Pomona Med. Diagnostic v MVAIC, 2011 NY Slip Op 50042(U)(App. Term 1st Dept. 2011)
This was just a stupid case to appeal. If an adversary can rip your papers apart like what was done in this case, then why the heck are you appealing it? That being said, the Second Department would probably have reached a contrary result.

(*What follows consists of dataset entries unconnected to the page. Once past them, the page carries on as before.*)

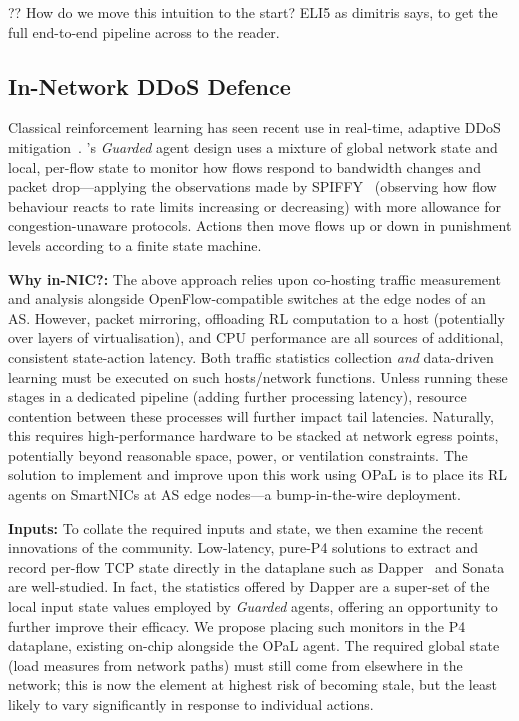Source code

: \documentclass[
sigconf,natbib=false
]{acmart}
\newcommand{\fakepara}[1]{\noindent\textbf{#1:}}
\newcommand{\approachshort}{OPaL}
\begin{document}
?? How do we move this intuition to the start? ELI5 as dimitris says, to get the full end-to-end pipeline across to the reader.

\subsection{In-Network DDoS Defence}\label{sec:integ-1}
Classical reinforcement learning has seen recent use in real-time, adaptive DDoS mitigation~\parencite{DBLP:journals/tnsm/SimpsonRP20}.
's \emph{Guarded} agent design uses a mixture of global network state and local, per-flow state to monitor how flows respond to bandwidth changes and packet drop---applying the observations made by SPIFFY~\parencite{DBLP:conf/ndss/KangGS16} (observing how flow behaviour reacts to rate limits increasing or decreasing) with more allowance for congestion-unaware protocols.
Actions then move flows up or down in punishment levels according to a finite state machine.

\fakepara{Why in-NIC?}
The above approach relies upon co-hosting traffic measurement and analysis alongside OpenFlow-compatible switches at the edge nodes of an AS.
However, packet mirroring, offloading RL computation to a host (potentially over layers of virtualisation), and CPU performance are all sources of additional, consistent state-action latency.
Both traffic statistics collection \emph{and} data-driven learning must be executed on such hosts/network functions.
Unless running these stages in a dedicated pipeline (adding further processing latency), resource contention between these processes will further impact tail latencies.
Naturally, this requires high-performance hardware to be stacked at network egress points, potentially beyond reasonable space, power, or ventilation constraints.
The solution to implement and improve upon this work using \approachshort{} is to place its RL agents on SmartNICs at AS edge nodes---a bump-in-the-wire deployment.


\fakepara{Inputs}
To collate the required inputs and state, we then examine the recent innovations of the community.
Low-latency, pure-P4 solutions to extract and record per-flow TCP state directly in the dataplane such as Dapper~\parencite{DBLP:conf/sosr/GhasemiBR17} and Sonata~\parencite{DBLP:conf/sigcomm/GuptaHCFRW18} are well-studied.
In fact, the statistics offered by Dapper are a super-set of the local input state values employed by \emph{Guarded} agents, offering an opportunity to further improve their efficacy. 
We propose placing such monitors in the P4 dataplane, existing on-chip alongside the \approachshort{} agent.
The required global state (load measures from network paths) must still come from elsewhere in the network; this is now the element at highest risk of becoming stale, but the least likely to vary significantly in response to individual actions.
\end{document}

“Defendant’s motion for summary judgment dismissing the complaint was properly denied, albeit for reasons other than those stated by Civil Court. In support of its contention that plaintiff’s assignor was not a “qualified” person entitled to payment of first-party no-fault benefits by defendant (see Insurance Law § 5221[b]), defendant relied on inadmissible hearsay — an uncertified computer printout of an “insurance activity expansion” (see Progressive Classic Ins. Co. v Kitchen, 46 AD3d 333 [2007]). In any event, the expansion does not establish that there was a policy of insurance in effect at the time of the accident (see generally id.; cf. Matter of Commercial Union Ins. Co. (Kim), 268 AD2d 296 [2000], lv denied 95 NY2d 762 [2000]). Defendant’s submissions are also insufficient to establish as a matter of law that plaintiff’s assignor did not comply with the notice of claim requirements (see Insurance Law § 5208).”